Тоска душила Дройда, когда он видел окна и двери магазинов, перекрещенные деревянными досками. Некоторые магазины были уже давно разбиты, разгромлены и все деревянное давно сожжено в «буржуйках».
— Не хватает больше сил, я решил бежать, — глотая хлеб, говорил Дройд.
А потом поезда, переполненные солдатами, мешочниками, бабами, мужиками, вшами. Остановки на станциях со стрельбой. Путешествия на крышах вагонов, замерзание… бои за места в теплушках, обыски орточеки… Все это смешалось в мозгу Дройда, как в калейдоскопе. Он даже устал переживать и нервно пускал залпы махорочного дыма… Наконец Одесса, но там добровольцы собирали дань не только с «благодарного» населения, но и с «иностранцев».
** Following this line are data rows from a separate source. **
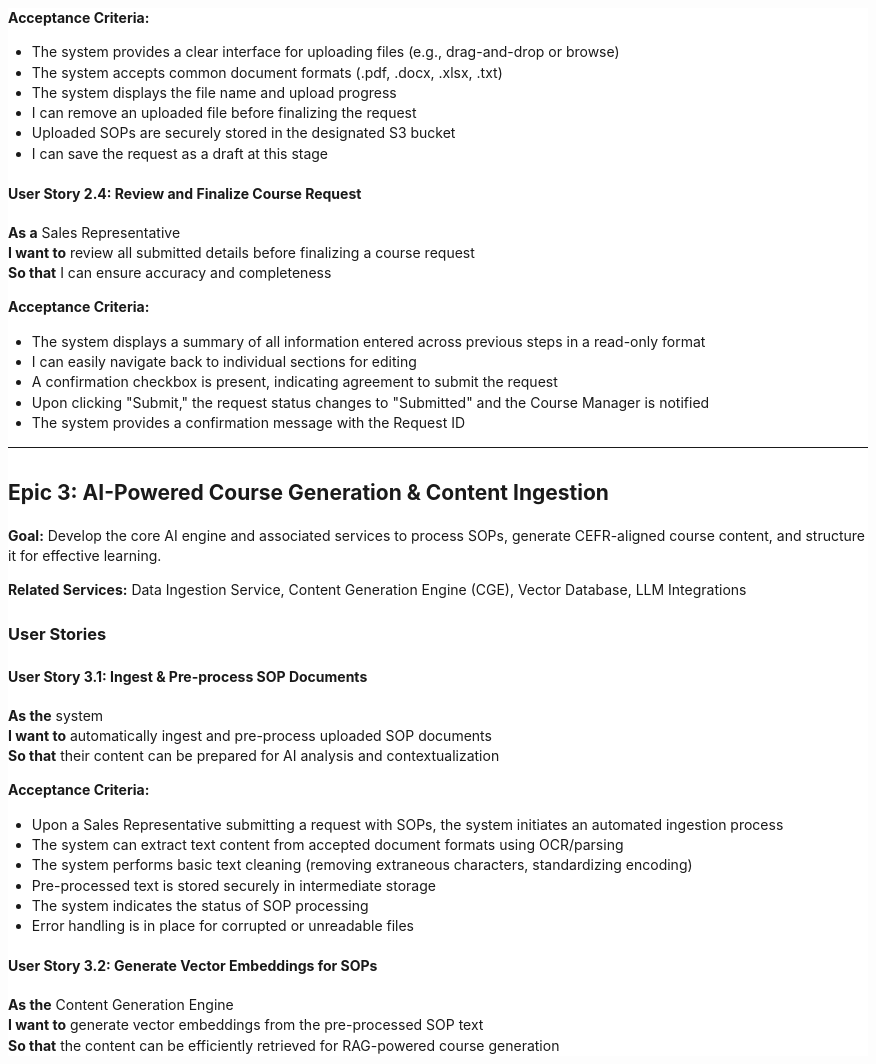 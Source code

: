 **Acceptance Criteria:**
- The system provides a clear interface for uploading files (e.g., drag-and-drop or browse)
- The system accepts common document formats (.pdf, .docx, .xlsx, .txt)
- The system displays the file name and upload progress
- I can remove an uploaded file before finalizing the request
- Uploaded SOPs are securely stored in the designated S3 bucket
- I can save the request as a draft at this stage

#### User Story 2.4: Review and Finalize Course Request
**As a** Sales Representative  
**I want to** review all submitted details before finalizing a course request  
**So that** I can ensure accuracy and completeness

**Acceptance Criteria:**
- The system displays a summary of all information entered across previous steps in a read-only format
- I can easily navigate back to individual sections for editing
- A confirmation checkbox is present, indicating agreement to submit the request
- Upon clicking "Submit," the request status changes to "Submitted" and the Course Manager is notified
- The system provides a confirmation message with the Request ID

---

## Epic 3: AI-Powered Course Generation & Content Ingestion

**Goal:** Develop the core AI engine and associated services to process SOPs, generate CEFR-aligned course content, and structure it for effective learning.

**Related Services:** Data Ingestion Service, Content Generation Engine (CGE), Vector Database, LLM Integrations

### User Stories

#### User Story 3.1: Ingest & Pre-process SOP Documents
**As the** system  
**I want to** automatically ingest and pre-process uploaded SOP documents  
**So that** their content can be prepared for AI analysis and contextualization

**Acceptance Criteria:**
- Upon a Sales Representative submitting a request with SOPs, the system initiates an automated ingestion process
- The system can extract text content from accepted document formats using OCR/parsing
- The system performs basic text cleaning (removing extraneous characters, standardizing encoding)
- Pre-processed text is stored securely in intermediate storage
- The system indicates the status of SOP processing
- Error handling is in place for corrupted or unreadable files

#### User Story 3.2: Generate Vector Embeddings for SOPs
**As the** Content Generation Engine  
**I want to** generate vector embeddings from the pre-processed SOP text  
**So that** the content can be efficiently retrieved for RAG-powered course generation
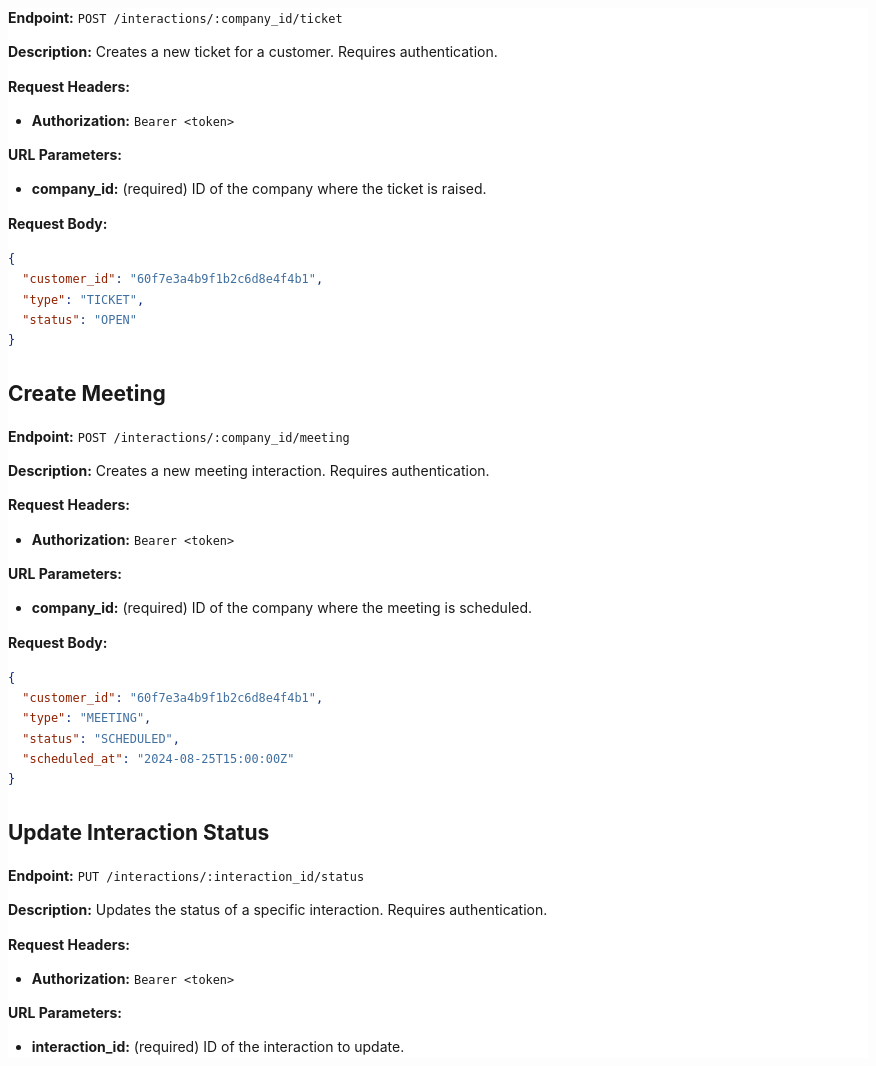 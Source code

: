 **Endpoint:** `POST /interactions/:company_id/ticket`

**Description:** Creates a new ticket for a customer. Requires authentication.

**Request Headers:**

- **Authorization:** `Bearer <token>`

**URL Parameters:**

- **company_id:** (required) ID of the company where the ticket is raised.

**Request Body:**

```json
{
  "customer_id": "60f7e3a4b9f1b2c6d8e4f4b1",
  "type": "TICKET",
  "status": "OPEN"
}

```

## Create Meeting

**Endpoint:** `POST /interactions/:company_id/meeting`

**Description:** Creates a new meeting interaction. Requires authentication.

**Request Headers:**

- **Authorization:** `Bearer <token>`

**URL Parameters:**

- **company_id:** (required) ID of the company where the meeting is scheduled.

**Request Body:**

```json
{
  "customer_id": "60f7e3a4b9f1b2c6d8e4f4b1",
  "type": "MEETING",
  "status": "SCHEDULED",
  "scheduled_at": "2024-08-25T15:00:00Z"
}
```
## Update Interaction Status

**Endpoint:** `PUT /interactions/:interaction_id/status`

**Description:** Updates the status of a specific interaction. Requires authentication.

**Request Headers:**

- **Authorization:** `Bearer <token>`

**URL Parameters:**

- **interaction_id:** (required) ID of the interaction to update.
Вечер. Дройд шел по Дерибасовской, чмокая трубку, пуская дым… По Дерибасовской тянутся какие-то обозы, мчатся почему-то в карьер казаки, испуганно быстро движутся одинокие люди, избегая экзотических групп: корниловских, дроздовских и волчьей сотни офицеров Шкуро… И всюду на рукавах трехцветные углы. Всюду сияют погоны. Всюду слышатся культурные французские слова. Всюду шикарные женщины… К Дройду подошли три офицера, на рукавах мертвые головы, перекрещенные костьми…
— Паззвольте прикурить…
Залп дыма.
— Плиз… — вежливо протянул трубку Дройд. Так же вежливо офицеры, прикурив папиросы, как бы случайно направляют на него наганы.
— S’il vous plait[2]. Пальто, часы, золото, — или два золотника двадцать одна доля…
Мимо прошел рабочий.
— Большевик…
Один из офицеров повернулся и спокойно выстрелил в затылок рабочего…
Кровь, куски мозга брызнули во все стороны… На минуту раздалась толпа, обходя труп…
После такого вступления Дройд не решился протестовать. Охотно, очень охотно снял пальто, отдал часы, вынул десяток золотых монет… Офицеры, отдав честь, спокойно ушли дальше…
Толпа… Движение… Суета… Флирт…
Дройд, вздохнув, быстро свернул с Дерибасовской на Греческий базар.
Его душила злость. Неожиданно для себя нашел в кармане затерявшуюся монету. Подбросил ее на ладонь и спустился в подвальчик.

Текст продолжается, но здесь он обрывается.